A More Deserving Blackness
Page 10
I open my eyes to see Logan’s face. Watchful, almost black eyes, with a clump of dark hair hanging forgotten on his forehead. His eyes keep flicking down to my lips and I can see the black feather of his eyelashes, the tiny burst of lines fanning out from the corners of his eyes. But I’m dreaming, I know I’m dreaming, because he’s never looked at me like that before. There’s a restless hunger in his eyes and he leans toward me in slow motion, his breath on my mouth.

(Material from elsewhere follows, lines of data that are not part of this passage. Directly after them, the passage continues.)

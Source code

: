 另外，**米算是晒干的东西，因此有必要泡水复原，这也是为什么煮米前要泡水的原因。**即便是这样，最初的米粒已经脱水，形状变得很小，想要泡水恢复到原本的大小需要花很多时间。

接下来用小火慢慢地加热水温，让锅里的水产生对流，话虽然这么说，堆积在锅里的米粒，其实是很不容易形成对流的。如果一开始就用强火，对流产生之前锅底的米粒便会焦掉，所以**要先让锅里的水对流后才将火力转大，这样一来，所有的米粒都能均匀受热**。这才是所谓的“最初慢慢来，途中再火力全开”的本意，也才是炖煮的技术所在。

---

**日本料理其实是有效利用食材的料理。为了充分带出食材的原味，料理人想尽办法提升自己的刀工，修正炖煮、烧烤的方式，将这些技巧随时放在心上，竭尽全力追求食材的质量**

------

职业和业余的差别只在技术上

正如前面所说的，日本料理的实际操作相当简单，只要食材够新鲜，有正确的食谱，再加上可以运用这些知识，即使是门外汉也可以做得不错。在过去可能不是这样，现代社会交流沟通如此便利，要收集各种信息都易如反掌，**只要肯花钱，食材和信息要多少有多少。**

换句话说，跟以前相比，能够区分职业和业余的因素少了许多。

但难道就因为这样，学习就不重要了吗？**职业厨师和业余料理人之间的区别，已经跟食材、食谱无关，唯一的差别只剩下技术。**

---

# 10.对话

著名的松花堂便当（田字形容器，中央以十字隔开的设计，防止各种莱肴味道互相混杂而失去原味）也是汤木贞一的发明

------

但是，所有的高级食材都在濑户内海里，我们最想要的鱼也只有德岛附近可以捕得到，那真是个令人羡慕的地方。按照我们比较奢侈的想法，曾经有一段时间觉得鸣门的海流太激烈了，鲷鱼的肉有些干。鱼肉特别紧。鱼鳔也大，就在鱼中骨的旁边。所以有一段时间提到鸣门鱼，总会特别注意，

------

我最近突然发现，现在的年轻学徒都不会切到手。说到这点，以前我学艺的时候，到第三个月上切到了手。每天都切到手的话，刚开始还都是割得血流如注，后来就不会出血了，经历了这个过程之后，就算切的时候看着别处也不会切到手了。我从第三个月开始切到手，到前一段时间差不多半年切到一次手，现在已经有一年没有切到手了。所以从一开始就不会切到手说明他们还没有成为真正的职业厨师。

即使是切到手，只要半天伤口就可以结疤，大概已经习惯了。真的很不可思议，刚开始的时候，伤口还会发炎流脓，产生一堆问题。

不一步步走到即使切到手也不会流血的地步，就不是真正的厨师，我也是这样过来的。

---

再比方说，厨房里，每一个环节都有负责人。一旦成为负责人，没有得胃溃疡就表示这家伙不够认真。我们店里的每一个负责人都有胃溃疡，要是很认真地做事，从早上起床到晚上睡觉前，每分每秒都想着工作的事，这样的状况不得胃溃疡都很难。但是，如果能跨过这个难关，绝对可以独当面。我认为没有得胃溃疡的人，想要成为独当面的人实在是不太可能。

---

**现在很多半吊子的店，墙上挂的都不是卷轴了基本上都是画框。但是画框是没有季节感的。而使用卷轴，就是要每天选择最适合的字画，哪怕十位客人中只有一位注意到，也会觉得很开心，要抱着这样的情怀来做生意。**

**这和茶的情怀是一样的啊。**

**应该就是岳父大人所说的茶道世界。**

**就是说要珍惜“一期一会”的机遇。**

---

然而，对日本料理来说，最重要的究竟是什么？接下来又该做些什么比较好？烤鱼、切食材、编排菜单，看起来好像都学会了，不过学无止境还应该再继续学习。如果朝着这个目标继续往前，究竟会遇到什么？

The second his lips touch mine he wrenches back abruptly, horror and disgust plain on his face. There is blood smeared across his mouth, in his teeth, dribbling down his chin. When I reach for him he shoves me back with both hands against my chest and I fall with a hard thud, the back of my head cracking the ground. Above me the lights are whirling and twinkling, buzzing merrily like dancing sprites into the shape of a sunburst, a star, back to a sunburst, always blinking and revolving, around and around, sickening me.
Something is pressing down on me, crushing me. Pain explodes over my body, tearing at my throat, my wrists; my body on fire.
I can’t scream. The silence is overpowering as the rain splatters my face, quiet scorching my ears.
I can’t scream and it should be coming now, that voice, his voice. I should hear it soon, hushing me and whispering to me brokenly that it’s okay, but it doesn’t. It doesn’t and I’m left alone in the silence with the devil’s fireworks bursting overhead.
“Bree!”
Huge hands are shaking me from the nightmare, gripped over my arms just below the shoulders, tightly enough that they wrap all the way around.
“BREE!”
Logan. His face warped with fear, inches from my own.
I grab wildly for him, my violently trembling hands fumbling against his shoulders, making their way to his neck. His skin is hot under my palms and his eyes are wide and alarmed and I’m terrified something else has happened, some other attack, that he’s hurt, but I can’t focus, can barely think past the ear-splitting screaming in my head.
And then my stomach jerks and I wrench away from Logan’s hands because, dear God, the screams aren’t inside my head anymore, they’re mine. That hideous, inhuman sound is clawing its way out of my throat and I can’t believe I still have lips the sound is so wrong.
I lurch off the couch, land hard on my hip on the floor. Logan reaches for me but I scuttle backward, clamp a hand over my open mouth and then stumble away, spinning and running toward the front of the house. I make it to the bathroom, crashing through the door just in time to drop to my knees and vomit painfully into the toilet.
I feel Logan behind me as I heave, clenching my eyes shut over tears that drip from my chin into the vile bowl below. But at least the screaming has stopped.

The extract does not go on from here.